**TASK GOAL**
Check each line of the data below for the word "subset", then extract the ones that have it.

(Dataset entries)
Start of Block

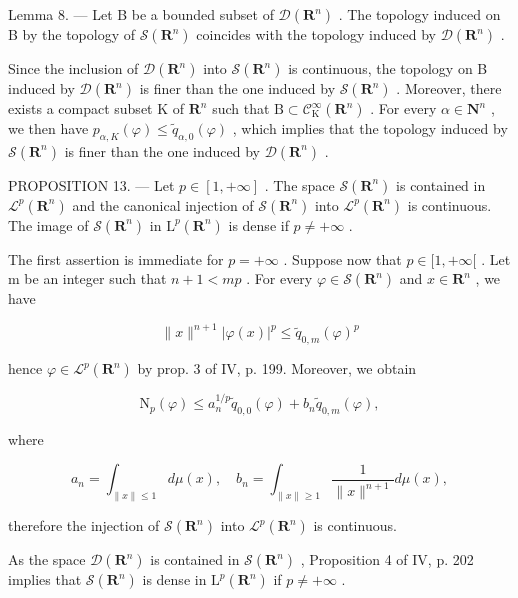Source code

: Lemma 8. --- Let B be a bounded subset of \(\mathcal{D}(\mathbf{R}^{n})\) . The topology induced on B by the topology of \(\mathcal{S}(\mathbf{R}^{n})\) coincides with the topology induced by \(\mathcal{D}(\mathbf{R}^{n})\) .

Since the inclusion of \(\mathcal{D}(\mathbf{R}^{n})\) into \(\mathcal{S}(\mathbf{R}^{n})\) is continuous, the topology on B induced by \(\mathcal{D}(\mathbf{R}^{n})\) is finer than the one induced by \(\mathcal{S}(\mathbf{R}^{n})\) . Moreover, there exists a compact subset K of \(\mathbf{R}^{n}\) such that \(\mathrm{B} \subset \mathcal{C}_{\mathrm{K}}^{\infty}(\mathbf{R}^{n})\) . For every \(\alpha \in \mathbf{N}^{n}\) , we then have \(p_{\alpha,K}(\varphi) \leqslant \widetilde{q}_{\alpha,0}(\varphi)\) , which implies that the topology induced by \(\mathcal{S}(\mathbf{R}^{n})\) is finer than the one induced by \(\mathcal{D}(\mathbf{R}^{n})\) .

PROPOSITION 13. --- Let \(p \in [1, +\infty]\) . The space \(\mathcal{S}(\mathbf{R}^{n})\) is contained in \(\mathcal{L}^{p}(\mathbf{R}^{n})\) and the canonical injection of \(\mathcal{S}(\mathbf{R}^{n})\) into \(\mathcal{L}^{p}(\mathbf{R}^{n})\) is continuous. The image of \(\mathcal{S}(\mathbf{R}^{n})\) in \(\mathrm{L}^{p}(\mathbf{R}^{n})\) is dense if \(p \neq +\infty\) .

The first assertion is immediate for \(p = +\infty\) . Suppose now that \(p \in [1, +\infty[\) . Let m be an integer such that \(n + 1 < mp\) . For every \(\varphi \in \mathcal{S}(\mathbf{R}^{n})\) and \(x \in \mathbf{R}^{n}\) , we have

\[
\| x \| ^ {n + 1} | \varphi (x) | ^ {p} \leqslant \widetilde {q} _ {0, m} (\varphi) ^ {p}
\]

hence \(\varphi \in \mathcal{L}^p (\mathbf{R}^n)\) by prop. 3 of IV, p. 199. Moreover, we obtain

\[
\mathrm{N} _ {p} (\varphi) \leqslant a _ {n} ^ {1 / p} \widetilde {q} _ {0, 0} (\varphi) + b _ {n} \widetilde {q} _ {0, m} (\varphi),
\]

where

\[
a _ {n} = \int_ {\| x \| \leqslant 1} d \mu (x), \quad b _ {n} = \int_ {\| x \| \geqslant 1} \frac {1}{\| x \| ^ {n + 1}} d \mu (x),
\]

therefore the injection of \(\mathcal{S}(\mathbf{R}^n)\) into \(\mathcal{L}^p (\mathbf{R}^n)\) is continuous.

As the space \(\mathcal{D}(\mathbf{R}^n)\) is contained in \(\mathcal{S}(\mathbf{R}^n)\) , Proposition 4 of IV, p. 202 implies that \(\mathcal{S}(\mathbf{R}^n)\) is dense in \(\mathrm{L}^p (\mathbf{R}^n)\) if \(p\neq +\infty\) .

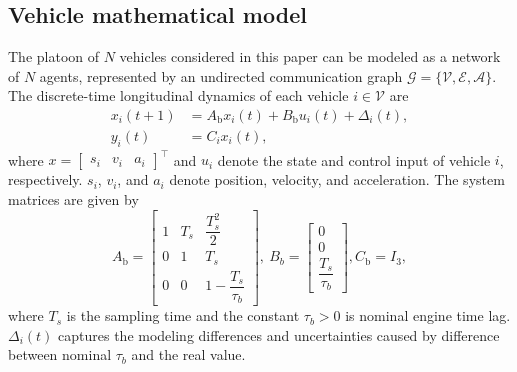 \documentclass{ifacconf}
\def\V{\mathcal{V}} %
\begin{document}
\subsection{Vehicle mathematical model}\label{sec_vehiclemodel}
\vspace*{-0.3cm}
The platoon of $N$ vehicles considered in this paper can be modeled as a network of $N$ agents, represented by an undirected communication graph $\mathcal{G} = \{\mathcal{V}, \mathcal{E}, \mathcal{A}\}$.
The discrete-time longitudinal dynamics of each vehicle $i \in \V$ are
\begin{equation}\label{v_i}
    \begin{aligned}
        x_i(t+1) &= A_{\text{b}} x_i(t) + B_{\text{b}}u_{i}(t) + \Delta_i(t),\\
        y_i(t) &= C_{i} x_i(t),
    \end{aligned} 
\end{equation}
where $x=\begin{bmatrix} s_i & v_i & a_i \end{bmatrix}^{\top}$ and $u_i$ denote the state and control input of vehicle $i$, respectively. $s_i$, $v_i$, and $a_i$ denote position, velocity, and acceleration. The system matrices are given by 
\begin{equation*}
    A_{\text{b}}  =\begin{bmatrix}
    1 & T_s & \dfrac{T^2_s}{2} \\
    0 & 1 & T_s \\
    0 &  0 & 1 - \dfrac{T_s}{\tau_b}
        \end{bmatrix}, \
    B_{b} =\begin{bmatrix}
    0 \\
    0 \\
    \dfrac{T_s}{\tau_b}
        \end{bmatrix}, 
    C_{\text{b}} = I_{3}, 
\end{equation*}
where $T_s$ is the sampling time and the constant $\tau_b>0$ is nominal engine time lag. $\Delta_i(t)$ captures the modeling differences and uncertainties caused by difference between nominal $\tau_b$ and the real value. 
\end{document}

End of Block

**TASK RESPONSE**
: Lemma 8. --- Let B be a bounded subset of \(\mathcal{D}(\mathbf{R}^{n})\) . The topology induced on B by the topology of \(\mathcal{S}(\mathbf{R}^{n})\) coincides with the topology induced by \(\mathcal{D}(\mathbf{R}^{n})\) .
Since the inclusion of \(\mathcal{D}(\mathbf{R}^{n})\) into \(\mathcal{S}(\mathbf{R}^{n})\) is continuous, the topology on B induced by \(\mathcal{D}(\mathbf{R}^{n})\) is finer than the one induced by \(\mathcal{S}(\mathbf{R}^{n})\) . Moreover, there exists a compact subset K of \(\mathbf{R}^{n}\) such that \(\mathrm{B} \subset \mathcal{C}_{\mathrm{K}}^{\infty}(\mathbf{R}^{n})\) . For every \(\alpha \in \mathbf{N}^{n}\) , we then have \(p_{\alpha,K}(\varphi) \leqslant \widetilde{q}_{\alpha,0}(\varphi)\) , which implies that the topology induced by \(\mathcal{S}(\mathbf{R}^{n})\) is finer than the one induced by \(\mathcal{D}(\mathbf{R}^{n})\) .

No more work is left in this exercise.